(Source texts of formatted documents)
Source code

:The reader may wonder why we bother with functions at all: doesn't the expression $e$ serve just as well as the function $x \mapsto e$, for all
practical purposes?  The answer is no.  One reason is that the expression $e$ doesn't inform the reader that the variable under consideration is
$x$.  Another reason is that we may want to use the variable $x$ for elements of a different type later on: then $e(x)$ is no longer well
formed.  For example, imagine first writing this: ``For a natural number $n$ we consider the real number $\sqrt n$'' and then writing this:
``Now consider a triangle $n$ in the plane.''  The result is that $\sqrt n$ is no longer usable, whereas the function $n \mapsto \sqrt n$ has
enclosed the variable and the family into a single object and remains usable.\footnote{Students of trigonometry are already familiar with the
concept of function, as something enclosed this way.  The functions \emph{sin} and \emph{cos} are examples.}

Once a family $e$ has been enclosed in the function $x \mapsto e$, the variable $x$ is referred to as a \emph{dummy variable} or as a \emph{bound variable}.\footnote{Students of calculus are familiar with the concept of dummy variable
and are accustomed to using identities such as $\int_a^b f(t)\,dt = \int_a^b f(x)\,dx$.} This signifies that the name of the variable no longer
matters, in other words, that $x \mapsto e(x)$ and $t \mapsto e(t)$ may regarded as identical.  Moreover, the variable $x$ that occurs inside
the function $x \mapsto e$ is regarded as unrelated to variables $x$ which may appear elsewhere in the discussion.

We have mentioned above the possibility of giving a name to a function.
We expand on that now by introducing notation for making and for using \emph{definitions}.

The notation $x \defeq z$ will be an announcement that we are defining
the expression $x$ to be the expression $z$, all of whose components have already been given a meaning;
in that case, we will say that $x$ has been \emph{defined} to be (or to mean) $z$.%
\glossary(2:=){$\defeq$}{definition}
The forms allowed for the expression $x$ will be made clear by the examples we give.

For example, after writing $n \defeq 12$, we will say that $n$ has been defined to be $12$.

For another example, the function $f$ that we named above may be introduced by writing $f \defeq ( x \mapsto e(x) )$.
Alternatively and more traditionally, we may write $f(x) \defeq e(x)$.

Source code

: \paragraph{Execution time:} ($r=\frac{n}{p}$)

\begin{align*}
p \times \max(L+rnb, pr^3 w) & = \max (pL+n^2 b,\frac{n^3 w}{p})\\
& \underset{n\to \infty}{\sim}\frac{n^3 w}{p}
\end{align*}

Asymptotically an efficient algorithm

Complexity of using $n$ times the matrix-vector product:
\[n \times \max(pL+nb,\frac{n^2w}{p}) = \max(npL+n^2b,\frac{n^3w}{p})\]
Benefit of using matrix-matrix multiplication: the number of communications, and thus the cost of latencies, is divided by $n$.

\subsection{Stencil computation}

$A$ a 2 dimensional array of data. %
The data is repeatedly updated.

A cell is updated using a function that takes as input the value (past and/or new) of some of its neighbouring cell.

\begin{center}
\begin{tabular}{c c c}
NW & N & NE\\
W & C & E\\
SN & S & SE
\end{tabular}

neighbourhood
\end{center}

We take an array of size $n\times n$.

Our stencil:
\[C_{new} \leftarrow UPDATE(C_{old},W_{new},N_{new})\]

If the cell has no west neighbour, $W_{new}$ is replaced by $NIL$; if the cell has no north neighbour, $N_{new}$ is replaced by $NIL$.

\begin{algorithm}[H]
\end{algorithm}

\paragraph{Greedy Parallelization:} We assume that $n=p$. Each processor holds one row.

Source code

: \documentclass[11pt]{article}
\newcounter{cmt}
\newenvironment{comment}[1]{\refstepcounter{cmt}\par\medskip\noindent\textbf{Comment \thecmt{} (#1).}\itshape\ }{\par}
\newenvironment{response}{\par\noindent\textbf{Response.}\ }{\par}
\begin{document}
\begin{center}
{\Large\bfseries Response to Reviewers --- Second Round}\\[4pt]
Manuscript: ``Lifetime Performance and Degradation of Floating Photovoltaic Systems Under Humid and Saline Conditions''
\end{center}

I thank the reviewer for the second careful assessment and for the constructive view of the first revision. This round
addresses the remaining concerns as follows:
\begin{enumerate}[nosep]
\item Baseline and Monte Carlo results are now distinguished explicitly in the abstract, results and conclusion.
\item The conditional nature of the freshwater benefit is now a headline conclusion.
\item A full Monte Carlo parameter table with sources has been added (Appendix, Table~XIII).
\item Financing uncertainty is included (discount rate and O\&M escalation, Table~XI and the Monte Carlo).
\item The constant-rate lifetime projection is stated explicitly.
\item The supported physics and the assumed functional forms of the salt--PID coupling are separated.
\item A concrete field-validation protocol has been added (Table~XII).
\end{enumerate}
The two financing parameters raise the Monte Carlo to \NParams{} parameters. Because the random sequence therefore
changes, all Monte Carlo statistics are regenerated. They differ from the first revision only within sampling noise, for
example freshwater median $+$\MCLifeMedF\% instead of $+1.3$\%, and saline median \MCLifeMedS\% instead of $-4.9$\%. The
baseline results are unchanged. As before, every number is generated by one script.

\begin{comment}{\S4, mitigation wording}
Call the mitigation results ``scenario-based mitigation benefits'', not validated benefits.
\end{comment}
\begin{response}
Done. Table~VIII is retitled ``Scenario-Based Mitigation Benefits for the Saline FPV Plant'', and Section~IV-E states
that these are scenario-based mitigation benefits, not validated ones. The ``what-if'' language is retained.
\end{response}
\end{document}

#### [TASK OBJECTIVE]
After locating the line holding "the Monte Carlo)." above, output exactly that line and every line after it through the line holding "The two financing". Include nothing else.

#### [RESULT FOR THIS TASK]
\item Financing uncertainty is included (discount rate and O\&M escalation, Table~XI and the Monte Carlo).
\item The constant-rate lifetime projection is stated explicitly.
\item The supported physics and the assumed functional forms of the salt--PID coupling are separated.
\item A concrete field-validation protocol has been added (Table~XII).
\end{enumerate}
The two financing parameters raise the Monte Carlo to \NParams{} parameters. Because the random sequence therefore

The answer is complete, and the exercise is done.